#### Records for this task:
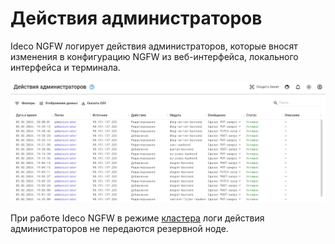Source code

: # Действия администраторов

Ideco NGFW логирует действия администраторов, которые вносят изменения в конфигурацию NGFW из веб-интерфейса, локального интерфейса и терминала.

![](/.gitbook/assets/administrator-actions.png)

При работе Ideco NGFW в режиме [кластера](/settings/server-management/cluster.md) логи действия администраторов не передаются резервной ноде.
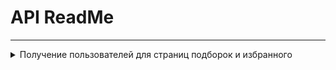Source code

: 
# API ReadMe
---

<details> <summary>Получение пользователей для страниц подборок и избранного</summary>

ПРИМЕР CHANGELOG-а
## Получение пользователей для страницы "Свидания"

Метод: *findMyUsersForDate*

Юзер возвращается, если подходит одновременно по следующим условиям:
- юзер должен имеет статус *active*
- юзер "не Вы" (id юзера не равен id запрашивающего юзера)

——————

## Получение пользователей для страницы "Знакомства"

Метод: *findMyUsersForImprovement*

Юзер возвращается, если подходит одновременно по следующим условиям:
- юзер должен имеет статус *active*
- юзер "не Вы" (id юзера не равен id запрашивающего юзера)

——————

</details>
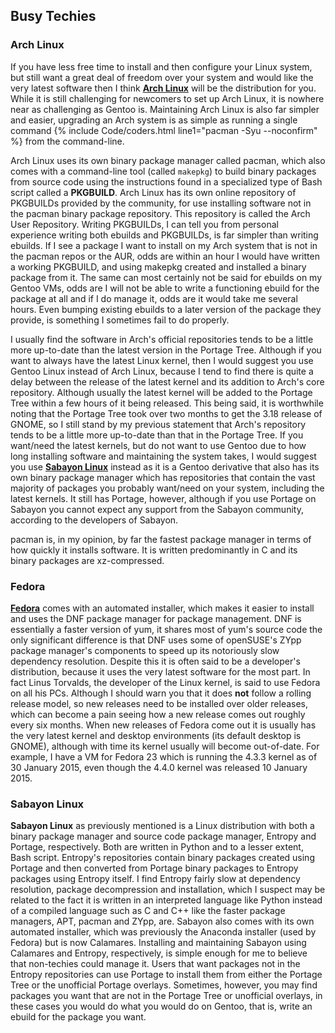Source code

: ## Busy Techies
### Arch Linux
If you have less free time to install and then configure your Linux system, but still want a great deal of freedom over your system and would like the very latest software then I think [**Arch Linux**](https://www.archlinux.org) will be the distribution for you. While it is still challenging for newcomers to set up Arch Linux, it is nowhere near as challenging as Gentoo is. Maintaining Arch Linux is also far simpler and easier, upgrading an Arch system is as simple as running a single command {% include Code/coders.html line1="pacman -Syu --noconfirm" %} from the command-line.

Arch Linux uses its own binary package manager called pacman, which also comes with a command-line tool (called `makepkg`) to build binary packages from source code using the instructions found in a specialized type of Bash script called a **PKGBUILD**. Arch Linux has its own online repository of PKGBUILDs provided by the community, for use installing software not in the pacman binary package repository. This repository is called the Arch User Repository. Writing PKGBUILDs, I can tell you from personal experience writing both ebuilds and PKGBUILDs, is far simpler than writing ebuilds. If I see a package I want to install on my Arch system that is not in the pacman repos or the AUR, odds are within an hour I would have written a working PKGBUILD, and using makepkg created and installed a binary package from it. The same can most certainly not be said for ebuilds on my Gentoo VMs, odds are I will not be able to write a functioning ebuild for the package at all and if I do manage it, odds are it would take me several hours. Even bumping existing ebuilds to a later version of the package they provide, is something I sometimes fail to do properly. 

I usually find the software in Arch's official repositories tends to be a little more up-to-date than the latest version in the Portage Tree. Although if you want to always have the latest Linux kernel, then I would suggest you use Gentoo Linux instead of Arch Linux, because I tend to find there is quite a delay between the release of the latest kernel and its addition to Arch's core repository. Although usually the latest kernel will be added to the Portage Tree within a few hours of it being released. This being said, it is worthwhile noting that the Portage Tree took over two months to get the 3.18 release of GNOME, so I still stand by my previous statement that Arch's repository tends to be a little more up-to-date than that in the Portage Tree. If you want/need the latest kernels, but do not want to use Gentoo due to how long installing software and maintaining the system takes, I would suggest you use [**Sabayon Linux**](https://www.sabayon.org/) instead as it is a Gentoo derivative that also has its own binary package manager which has repositories that contain the vast majority of packages you probably want/need on your system, including the latest kernels. It still has Portage, however, although if you use Portage on Sabayon you cannot expect any support from the Sabayon community, according to the developers of Sabayon.

pacman is, in my opinion, by far the fastest package manager in terms of how quickly it installs software. It is written predominantly in C and its binary packages are xz-compressed.

### Fedora
[**Fedora**](https://getfedora.org/) comes with an automated installer, which makes it easier to install and uses the DNF package manager for package management. DNF is essentially a faster version of yum, it shares most of yum's source code the only significant difference is that DNF uses some of openSUSE's ZYpp package manager's components to speed up its notoriously slow dependency resolution. Despite this it is often said to be a developer's distribution, because it uses the very latest software for the most part. In fact Linus Torvalds, the developer of the Linux kernel, is said to use Fedora on all his PCs. Although I should warn you that it does **not** follow a rolling release model, so new releases need to be installed over older releases, which can become a pain seeing how a new release comes out roughly every six months. When new releases of Fedora come out it is usually has the very latest kernel and desktop environments (its default desktop is GNOME), although with time its kernel usually will become out-of-date. For example, I have a VM for Fedora 23 which is running the 4.3.3 kernel as of 30 January 2015, even though the 4.4.0 kernel was released 10 January 2015.

### Sabayon Linux
**Sabayon Linux** as previously mentioned is a Linux distribution with both a binary package manager and source code package manager, Entropy and Portage, respectively. Both are written in Python and to a lesser extent, Bash script. Entropy's repositories contain binary packages created using Portage and then converted from Portage binary packages to Entropy packages using Entropy itself. I find Entropy fairly slow at dependency resolution, package decompression and installation, which I suspect may be related to the fact it is written in an interpreted language like Python instead of a compiled language such as C and C++ like the faster package managers, APT, pacman and ZYpp, are. Sabayon also comes with its own automated installer, which was previously the Anaconda installer (used by Fedora) but is now Calamares. Installing and maintaining Sabayon using Calamares and Entropy, respectively, is simple enough for me to believe that non-techies could manage it. Users that want packages not in the Entropy repositories can use Portage to install them from either the Portage Tree or the unofficial Portage overlays. Sometimes, however, you may find packages you want that are not in the Portage Tree or unofficial overlays, in these cases you would do what you would do on Gentoo, that is, write an ebuild for the package you want.
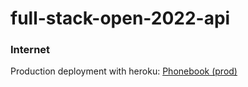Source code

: # full-stack-open-2022-api


### Internet

Production deployment with heroku:
[Phonebook (prod)](https://still-badlands-11434.herokuapp.com)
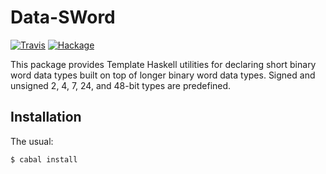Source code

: Data-SWord
==========

[![Travis](https://img.shields.io/travis/mvv/data-sword/master.svg)](https://travis-ci.org/mvv/data-sword) [![Hackage](https://img.shields.io/hackage/v/data-sword.svg)](http://hackage.haskell.org/package/data-sword)

This package provides Template Haskell utilities for declaring short binary word
data types built on top of longer binary word data types. Signed and unsigned
2, 4, 7, 24, and 48-bit types are predefined.

Installation
------------
The usual:

	$ cabal install

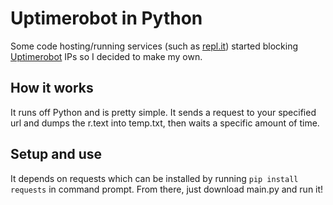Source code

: # Uptimerobot in Python

Some code hosting/running services (such as [repl.it](https://repl.it/)) started blocking [Uptimerobot](https://https://uptimerobot.com/) IPs so I decided to make my own. 

## How it works
It runs off Python and is pretty simple. It sends a request to your specified url and dumps the r.text into temp.txt, then waits a specific amount of time.

## Setup and use
It depends on requests which can be installed by running `pip install requests` in command prompt.
From there, just download main.py and run it!



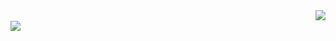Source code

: <img align="right" src="https://github-readme-stats.vercel.app/api?username=l0ckheedd&show_icons=true&theme=tokyonight"/>

<br/>

<img align="left" src="https://github-readme-stats.vercel.app/api/top-langs/?username=l0ckheeddx&langs_count=5&theme=dark"/>
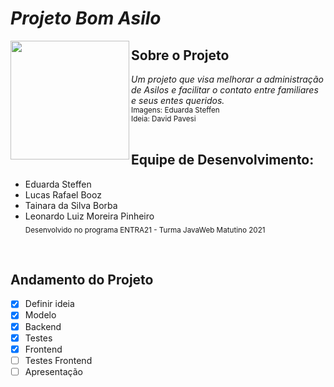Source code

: # <i><b> Projeto Bom Asilo </b></i>
<img align="left" height="190" src="https://media.discordapp.net/attachments/767080390241812540/892737725940269136/LogoCor.gif?width=406&height=406">

## Sobre o Projeto
<i> Um projeto que visa melhorar a administração de Asilos e facilitar o contato entre familiares e seus entes queridos. </i></br>
<sub> Imagens: Eduarda Steffen </sub></br>
<sub> Ideia: David Pavesi </sub></br></br>

## Equipe de Desenvolvimento:
* Eduarda Steffen 
* Lucas Rafael Booz
* Tainara da Silva Borba
* Leonardo Luiz Moreira Pinheiro </br>
<sub> Desenvolvido no programa ENTRA21 - Turma JavaWeb Matutino 2021 </sub>

</br>

## Andamento do Projeto
- [x] Definir ideia
- [x] Modelo
- [x] Backend
- [x] Testes
- [x] Frontend
- [ ] Testes Frontend
- [ ] Apresentação
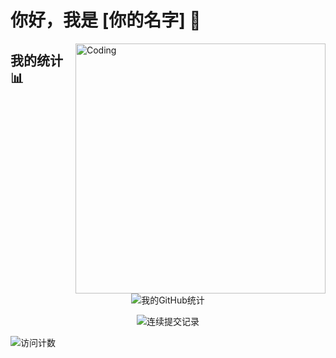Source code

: # 你好，我是 [你的名字] 👋

<img align="right" alt="Coding" width="400" src="https://cdn.dribbble.com/users/1162077/screenshots/3848914/programmer.gif">


## 我的统计 📊

<p align="center">
<img src="https://github-readme-stats.vercel.app/api?username=xinx-chen&show_icons=true&theme=radical" alt="我的GitHub统计" />
</p>

<p align="center">
<img src="https://github-readme-streak-stats.herokuapp.com/?user=xinx-chen&theme=radical" alt="连续提交记录" />
</p>


<!-- 访问计数器 -->
<p align="left"> <img src="https://komarev.com/ghpvc/?username=xinx-chen" alt="访问计数" /> </p>
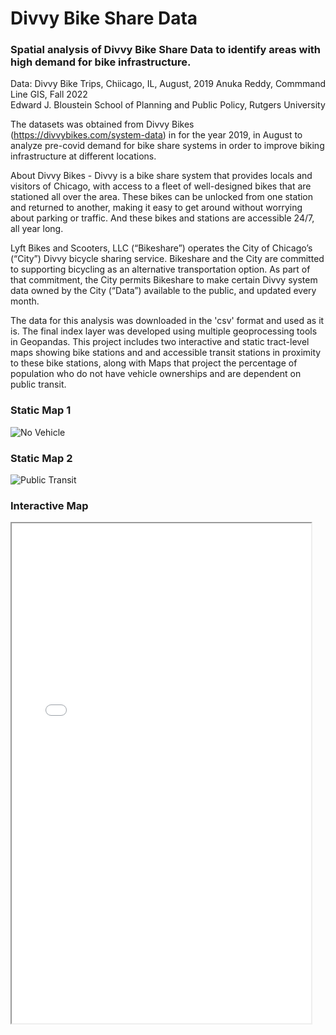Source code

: # Divvy Bike Share Data 
### Spatial analysis of Divvy Bike Share Data to identify areas with high demand for bike infrastructure. 
Data: Divvy Bike Trips, Chiicago, IL, August, 2019
Anuka Reddy, Commmand Line GIS, Fall 2022  
Edward J. Bloustein School of Planning and Public Policy, Rutgers University

The datasets was obtained from Divvy Bikes (https://divvybikes.com/system-data) in for the year 2019, in August to analyze pre-covid demand for bike share systems in order to improve biking infrastructure at different locations. 

About Divvy Bikes - Divvy is a bike share system that provides locals and visitors of Chicago, with access to a fleet of well-designed bikes that are stationed all over the area. These bikes can be unlocked from one station and returned to another, making it easy to get around without worrying about parking or traffic. And these bikes and stations are accessible 24/7, all year long.

Lyft Bikes and Scooters, LLC (“Bikeshare”) operates the City of Chicago’s (“City”) Divvy bicycle sharing service. Bikeshare and the City are committed to supporting bicycling as an alternative transportation option. As part of that commitment, the City permits Bikeshare to make certain Divvy system data owned by the City (“Data”) available to the public, and updated every month. 

The data for this analysis was downloaded in the 'csv' format and used as it is. 
The final index layer was developed using multiple geoprocessing tools in Geopandas.
This project includes two interactive and static tract-level maps showing bike stations and and accessible transit stations in proximity to these bike stations, along with Maps that project the percentage of population who do not have vehicle ownerships and are dependent on public transit. 

### Static Map 1
![No Vehicle](https://user-images.githubusercontent.com/132031769/235049318-4fed566d-6bae-40c6-8228-069df3af2c92.png)

### Static Map 2
![Public Transit](https://user-images.githubusercontent.com/132031769/235045761-92c18e9e-e8cd-4501-997b-5027cfc102e6.png)

### Interactive Map  
<iframe src="Bus_Stops.html" height="800" width="95%"></iframe>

#### Exercise brief:
What number of lines in the records hold "страницы"? Reply with that number alone.

#### Reply:
2